It should be noted that with respect to the thermal circuits diagrams contained herein, like circuit element labels relate to like physical structures, but not necessarily to identical physical structures or physical structures with equal thermal resistances or other thermal characteristics. For example, multiple resistances may be labeled as R_HSbecause the resistances correspond to the same type of general structure—a heat sink—but not all resistances labeled R_HSnecessarily have equal thermal resistance values.
Before any embodiments of the invention are explained in detail, it is to be understood that the invention is not limited in its application to the details of construction and the arrangement of components set forth in the following description or illustrated in the attached drawings. The invention is capable of other embodiments and of being practiced or of being carried out in various ways. Also, it is to be understood that the phraseology and terminology used herein is for the purpose of description and should not be regarded as limiting. For example, the use of “including,” “comprising,” or “having” and variations thereof herein is meant to encompass the items listed thereafter and equivalents thereof as well as additional items.
As used herein, unless otherwise specified or limited, the terms “mounted,” “connected,” “supported,” and “coupled” and variations thereof are used broadly and encompass both direct and indirect mountings, connections, supports, and couplings. Further, unless otherwise specified or limited, “connected” and “coupled” are not restricted to physical or mechanical connections or couplings.
As used herein, unless otherwise specified or limited, “at least one of A, B, and C,” and similar other phrases, are meant to indicate A, or B, or C, or any combination of A, B, and/or C. As such, this phrase, and similar other phrases can include single or multiple instances of A, B, and/or C, and, in the case that any of A, B, and/or C indicates a category of elements, single or multiple instances of any of the elements of the categories A, B, and/or C.
As noted above, pump systems for pumping water for swimming pools or other fluid flow systems can benefit from a cooling system that transfers heat from one or more pump system components to the water being pumped by the pump system. Different pump systems, for example, can include a motor and a variety of electronics, which can be damaged or have a reduced operational life if exposed to overheating over time.
To address this need, or others, embodiments of the invention may include a cooling system in which one or more heat pipes are configured to transfer heat from one or more pump system components, such as a motor and electronics, to at least one heat sink.
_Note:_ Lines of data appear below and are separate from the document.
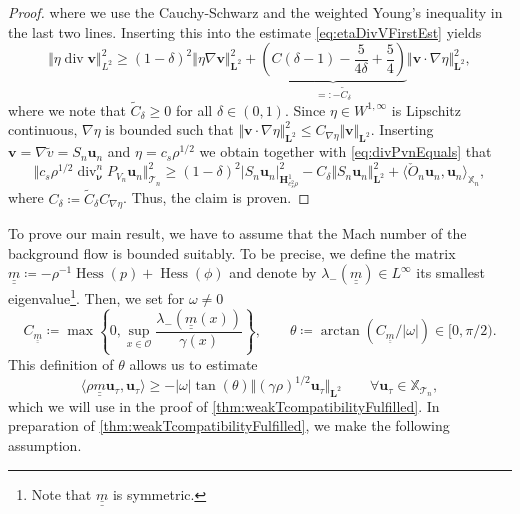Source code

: \documentclass{m2an}
\newcommand{\dom}{\mathcal{O}} %
\newcommand{\nv}{\boldsymbol{\nu}}
\renewcommand{\u}{\mathbf{u}}
\renewcommand{\v}{\mathbf{v}}
\renewcommand{\div}{\operatorname{div}}
\DeclareMathOperator{\hess}{Hess}
\newcommand{\calT}{\mathcal{T}}
\newcommand{\X}{\mathbb{X}}
\newcommand{\Xn}{\mathbb{X}_n}
\newcommand{\XT}{\X_{\mathcal{T}_n}}
\newcommand{\bH}{{\mathbf H}}
\newcommand{\bL}{\mathbf{L}}
\newcommand{\Tn}{\calT_n}
\newcommand{\spl}{\langle}
\newcommand{\spr}{\rangle}
\newcommand{\ddiv}{\div_{\nv}^n}
\newcommand{\matii}{\underline{\underline{m}}}
\newcommand{\Sol}{S_n}
\theoremstyle{plain}
\theoremstyle{definition}
\begin{document}
\begin{proof}
   where we use the Cauchy-Schwarz and the weighted Young's inequality in the last two lines. Inserting this into the estimate \eqref{eq:etaDivVFirstEst} yields 
   \begin{equation*}
      \Vert \eta \div \v \Vert^2_{L^2} \ge  (1-\delta)^2 \Vert \eta \nabla \v \Vert^2_{\bL^2} + \underbrace{\left( C(\delta-1) - \frac{5}{4\delta} + \frac{5}{4} \right)}_{=: - \tilde{C}_{\delta}} \Vert \v \cdot \nabla \eta \Vert^2_{\bL^2},
   \end{equation*}
   where we note that $\tilde{C}_{\delta} \ge 0$ for all $\delta \in (0,1)$. Since $\eta \in W^{1,\infty}$ is Lipschitz continuous, $\nabla \eta$ is bounded such that 
   $\Vert \v \cdot \nabla \eta \Vert^2_{\bL^2} \le C_{\nabla \eta} \Vert \v \Vert_{\bL^2}$. Inserting $\v = \nabla \tilde{v} = \Sol \u_n$ and $\eta = c_s \rho^{1/2}$ we obtain together with \eqref{eq:divPvnEquals} that 
   \begin{equation}
      \! \! \Vert c_s \rho^{1/2} \! \ddiv P_{V_n} \! \u_n \Vert^2_{\Tn} \ge (1\!-\!\delta)^2 \vert \Sol \u_n \vert^2_{\bH^1_{c_s^2 \rho}} \!  \! \! \! \!-\! C_{\delta} \Vert \Sol \u_n \Vert^2_{\bL^2} + \spl \check{O}_n \u_n, \!\u_n \spr_{\Xn}\!,
   \end{equation}
   where $C_{\delta} \coloneqq \tilde{C}_{\delta} C_{\nabla \eta}$. Thus, the claim is proven.
\end{proof}
 
To prove our main result, we have to assume that the Mach number of the background flow is bounded suitably. To be precise, we define the matrix $\matii \coloneqq - \rho^{-1} \hess(p) + \hess(\phi)$ and denote by $\lambda_{-}(\matii) \in L^\infty$ its smallest eigenvalue\footnote{Note that $\matii$ is symmetric.}. Then, we set for $\omega \not = 0$
\begin{equation} \label{eq:def:theta}
   C_{\matii} \coloneqq \max \left\{ 0, \sup_{x \in \dom} \frac{\lambda_{-}(\matii(x))}{\gamma(x)} \right\}, \qquad \theta \coloneqq \arctan(C_{\matii}/\vert \omega \vert) \in [0,\pi/2).
\end{equation}
This definition of $\theta$ allows us to estimate 
\begin{equation}\label{eq:thetaEstimate}
    \spl \rho \matii \u_{\tau}, \u_{\tau} \spr \ge - \vert \omega \vert \tan(\theta) \Vert (\gamma \rho)^{1/2} \u_{\tau} \Vert_{\bL^2} \qquad \forall \u_{\tau} \in \XT,
\end{equation}
which we will use in the proof of \cref{thm:weakTcompatibilityFulfilled}. In preparation of \cref{thm:weakTcompatibilityFulfilled}, we make the following assumption. 
\end{document}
The heat pipe(s) and heat sink(s) of the cooling system can be arranged to provide a thermal pathway that transfers heat from the motor/drive components to a water flow driven by the pump. In this way, heat can be transferred to the water flow during pump operation.
Although some examples below focus expressly on liquid cooling via heat pipes, other cooling modes can be included in some embodiments. For example, in some embodiments, cooling systems according to the invention can include a convection fan in addition to the heat pipe/heat sink arrangement.
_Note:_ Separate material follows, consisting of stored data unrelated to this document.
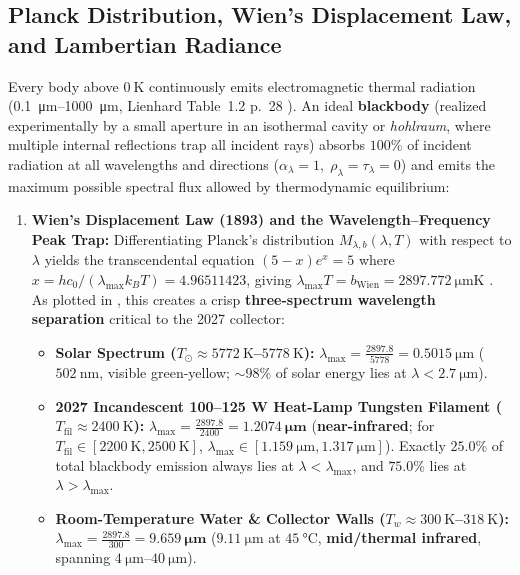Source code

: \subsection{Planck Distribution, Wien's Displacement Law, and Lambertian Radiance}
Every body above $\SI{0}{\kelvin}$ continuously emits electromagnetic thermal radiation (\SIrange{0.1}{1000}{\micro\meter}, Lienhard Table~1.2 p.~28 ). An ideal \textbf{blackbody} (realized experimentally by a small aperture in an isothermal cavity or \emph{hohlraum}, where multiple internal reflections trap all incident rays) absorbs $100\%$ of incident radiation at all wavelengths and directions ($\alpha_\lambda = 1,\; \rho_\lambda = \tau_\lambda = 0$) and emits the maximum possible spectral flux allowed by thermodynamic equilibrium:
\begin{enumerate}
  \item \textbf{Wien's Displacement Law (1893) and the Wavelength--Frequency Peak Trap:} Differentiating Planck's distribution $M_{\lambda,b}(\lambda,T)$ with respect to $\lambda$ yields the transcendental equation $(5 - x)e^x = 5$ where $x = h c_0 / (\lambda_{\max} k_B T) = 4.96511423$, giving $\lambda_{\max} T = b_{\mathrm{Wien}} = \SI{2897.772}{\micro\meter\kelvin}$ . As plotted in , this creates a crisp \textbf{three-spectrum wavelength separation} critical to the 2027 collector:
  \begin{itemize}
    \item \textbf{Solar Spectrum ($T_\odot \approx \SI{5772}{\kelvin}$--$\SI{5778}{\kelvin}$):} $\lambda_{\max} = \frac{2897.8}{5778} = \SI{0.5015}{\micro\meter}$ ($\SI{502}{\nano\meter}$, visible green-yellow; $\sim 98\%$ of solar energy lies at $\lambda < \SI{2.7}{\micro\meter}$).
    \item \textbf{2027 Incandescent 100--125 W Heat-Lamp Tungsten Filament ($T_{\mathrm{fil}} \approx \SI{2400}{\kelvin}$):} $\lambda_{\max} = \frac{2897.8}{2400} = \mathbf{\SI{1.2074}{\micro\meter}}$ (\textbf{near-infrared}; for $T_{\mathrm{fil}} \in [\SI{2200}{\kelvin}, \SI{2500}{\kelvin}]$, $\lambda_{\max} \in [\SI{1.159}{\micro\meter}, \SI{1.317}{\micro\meter}]$). Exactly $25.0\%$ of total blackbody emission always lies at $\lambda < \lambda_{\max}$, and $75.0\%$ lies at $\lambda > \lambda_{\max}$.
    \item \textbf{Room-Temperature Water \& Collector Walls ($T_w \approx \SI{300}{\kelvin}$--$\SI{318}{\kelvin}$):} $\lambda_{\max} = \frac{2897.8}{300} = \mathbf{\SI{9.659}{\micro\meter}}$ ($\SI{9.11}{\micro\meter}$ at $\SI{45}{\celsius}$, \textbf{mid/thermal infrared}, spanning $\SIrange{4}{40}{\micro\meter}$).

\end{itemize}
\end{enumerate}
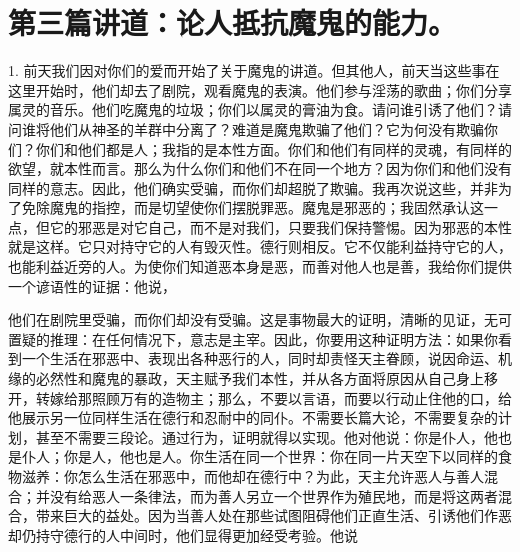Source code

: 
\section{第三篇讲道：论人抵抗魔鬼的能力。}

\par

1. 前天我们因对你们的爱而开始了关于魔鬼的讲道。但其他人，前天当这些事在这里开始时，他们却去了剧院，观看魔鬼的表演。他们参与淫荡的歌曲；你们分享属灵的音乐。他们吃魔鬼的垃圾；你们以属灵的膏油为食。请问谁引诱了他们？请问谁将他们从神圣的羊群中分离了？难道是魔鬼欺骗了他们？它为何没有欺骗你们？你们和他们都是人；我指的是本性方面。你们和他们有同样的灵魂，有同样的欲望，就本性而言。那么为什么你们和他们不在同一个地方？因为你们和他们没有同样的意志。因此，他们确实受骗，而你们却超脱了欺骗。我再次说这些，并非为了免除魔鬼的指控，而是切望使你们摆脱罪恶。魔鬼是邪恶的；我固然承认这一点，但它的邪恶是对它自己，而不是对我们，只要我们保持警惕。因为邪恶的本性就是这样。它只对持守它的人有毁灭性。德行则相反。它不仅能利益持守它的人，也能利益近旁的人。为使你们知道恶本身是恶，而善对他人也是善，我给你们提供一个谚语性的证据：他说，\par

他们在剧院里受骗，而你们却没有受骗。这是事物最大的证明，清晰的见证，无可置疑的推理：在任何情况下，意志是主宰。因此，你要用这种证明方法：如果你看到一个生活在邪恶中、表现出各种恶行的人，同时却责怪天主眷顾，说因命运、机缘的必然性和魔鬼的暴政，天主赋予我们本性，并从各方面将原因从自己身上移开，转嫁给那照顾万有的造物主；那么，不要以言语，而要以行动止住他的口，给他展示另一位同样生活在德行和忍耐中的同仆。不需要长篇大论，不需要复杂的计划，甚至不需要三段论。通过行为，证明就得以实现。他对他说：你是仆人，他也是仆人；你是人，他也是人。你生活在同一个世界：你在同一片天空下以同样的食物滋养：你怎么生活在邪恶中，而他却在德行中？为此，天主允许恶人与善人混合；并没有给恶人一条律法，而为善人另立一个世界作为殖民地，而是将这两者混合，带来巨大的益处。因为当善人处在那些试图阻碍他们正直生活、引诱他们作恶却仍持守德行的人中间时，他们显得更加经受考验。他说\par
FIG. 1 illustrates an example pump system 10 that can be cooled with a cooling system as provided by this disclosure. As illustrated, a pump 12 of the pump system 10 includes a fluid inlet 11 and a fluid outlet 13, with arrows X and Y generally showing the direction of fluid flow through the pump 12. The pump system 10 also includes a motor 16 and an end plate 18 that is positioned between the motor 16 and the wet portion of the pump 12, including fluid piping 20. An electronic drive 22 is disposed above the motor 16, and can be configured according to known principles to control operation of the motor 16.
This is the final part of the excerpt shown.